Educare 2003 Private collection |
Here's a snapshot:
Describe the nature of your work, its content
and/or meaning including how it has evolved over time and what technical,
cultural or other details will aid in its understanding.
In the early 1980’s the mark became a significant
aspect of my process. As content, the mark represents an affirmation of being, an
awakening to wonder and a record of consciousness. It is a persistent concept through the various investigations
in my practice.
Following a residency with Miriam Shapiro
in 1983, I began a brief investigation of identity with the figure as a
subject. Vigorous charcoal marks on large sheets of paper surround an anonymous
female figure grappling with an inherited hierarchy.
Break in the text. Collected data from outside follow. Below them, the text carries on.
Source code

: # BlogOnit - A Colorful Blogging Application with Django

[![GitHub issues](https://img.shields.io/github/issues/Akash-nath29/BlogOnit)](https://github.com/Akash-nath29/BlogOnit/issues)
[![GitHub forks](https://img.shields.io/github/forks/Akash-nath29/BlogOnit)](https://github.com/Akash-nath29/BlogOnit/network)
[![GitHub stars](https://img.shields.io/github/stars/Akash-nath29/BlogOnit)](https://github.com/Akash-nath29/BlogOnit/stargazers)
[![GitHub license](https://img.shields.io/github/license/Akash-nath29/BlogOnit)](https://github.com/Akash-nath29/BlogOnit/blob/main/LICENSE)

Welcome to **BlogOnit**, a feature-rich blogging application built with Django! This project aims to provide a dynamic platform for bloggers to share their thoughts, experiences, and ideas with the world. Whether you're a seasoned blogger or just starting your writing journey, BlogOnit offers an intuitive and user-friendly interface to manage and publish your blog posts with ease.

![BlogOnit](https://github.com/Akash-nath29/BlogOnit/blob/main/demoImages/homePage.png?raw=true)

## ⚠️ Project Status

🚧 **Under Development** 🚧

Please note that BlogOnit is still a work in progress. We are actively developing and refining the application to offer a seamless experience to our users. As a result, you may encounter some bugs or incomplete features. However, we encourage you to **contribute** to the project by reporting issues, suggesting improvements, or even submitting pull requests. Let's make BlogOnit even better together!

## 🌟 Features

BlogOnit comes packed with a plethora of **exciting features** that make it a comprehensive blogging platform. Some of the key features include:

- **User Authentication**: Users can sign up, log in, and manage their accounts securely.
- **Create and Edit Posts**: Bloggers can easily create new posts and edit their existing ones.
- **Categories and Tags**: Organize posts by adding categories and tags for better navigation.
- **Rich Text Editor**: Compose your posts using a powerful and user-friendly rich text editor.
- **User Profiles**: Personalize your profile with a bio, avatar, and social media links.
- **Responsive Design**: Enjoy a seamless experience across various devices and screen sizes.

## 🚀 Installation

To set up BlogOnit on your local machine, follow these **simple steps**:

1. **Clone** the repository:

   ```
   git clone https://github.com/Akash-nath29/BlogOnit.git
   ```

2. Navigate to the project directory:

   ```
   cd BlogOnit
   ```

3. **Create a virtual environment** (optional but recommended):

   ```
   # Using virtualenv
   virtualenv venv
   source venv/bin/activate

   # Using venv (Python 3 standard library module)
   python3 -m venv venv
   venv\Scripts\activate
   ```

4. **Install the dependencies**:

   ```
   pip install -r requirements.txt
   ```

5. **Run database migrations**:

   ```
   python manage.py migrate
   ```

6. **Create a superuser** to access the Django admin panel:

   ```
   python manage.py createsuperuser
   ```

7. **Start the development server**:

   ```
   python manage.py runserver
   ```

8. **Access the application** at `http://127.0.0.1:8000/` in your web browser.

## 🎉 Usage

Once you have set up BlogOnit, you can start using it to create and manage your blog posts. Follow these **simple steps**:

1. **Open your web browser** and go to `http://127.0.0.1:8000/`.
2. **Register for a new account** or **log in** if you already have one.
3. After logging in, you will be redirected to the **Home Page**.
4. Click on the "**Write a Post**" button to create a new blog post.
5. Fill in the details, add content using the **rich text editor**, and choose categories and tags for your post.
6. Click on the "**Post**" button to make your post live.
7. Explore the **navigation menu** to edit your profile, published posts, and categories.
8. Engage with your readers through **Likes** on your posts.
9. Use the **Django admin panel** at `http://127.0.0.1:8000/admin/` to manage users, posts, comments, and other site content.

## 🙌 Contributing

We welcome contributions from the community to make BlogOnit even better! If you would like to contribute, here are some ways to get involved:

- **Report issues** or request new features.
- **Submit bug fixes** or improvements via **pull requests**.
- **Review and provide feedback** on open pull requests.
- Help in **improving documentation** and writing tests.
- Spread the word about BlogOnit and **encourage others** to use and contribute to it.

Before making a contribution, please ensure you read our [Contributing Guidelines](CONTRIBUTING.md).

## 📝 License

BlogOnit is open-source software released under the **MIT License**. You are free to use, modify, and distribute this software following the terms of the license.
The drawings visualized my claim to identity as an artist.(1-3)
In
1990 the endangered Florida Everglades renewed my interest in landscape as
content. The mark articulated the infinite and lively expanse of the Everglades
while a black pool and red sky suggests finitude. (4)
In
2000 I moved from landscape to explore a space defined only by shallow fields
of color interacting with a screen of marks. Emptiness, ambiguity and spatial conjecture
characterized these gestational works. (5-7)
By
2007 I was making large-scale paintings crowded with colors that competed for
attention. (8-9) The scale and congested compositions became overwhelming so I
retreated to making small works. The smaller works from 2009- enabled me to
define and understand the nature of the space I was seeking. (10-13)
The
new paintings trace the relational aspects of abstraction both across the
surface and within a deeper space. Each painting contains a set of relationship
that interact on a ground that advances or retreats in relation to the brush
marks. I work to subvert expectations in a process that allows for a fluctuating
reading of what I call an abstract narrative. The relational aspects function
as a coming into being. (14-20)
Now the wait begins. Announcements in June.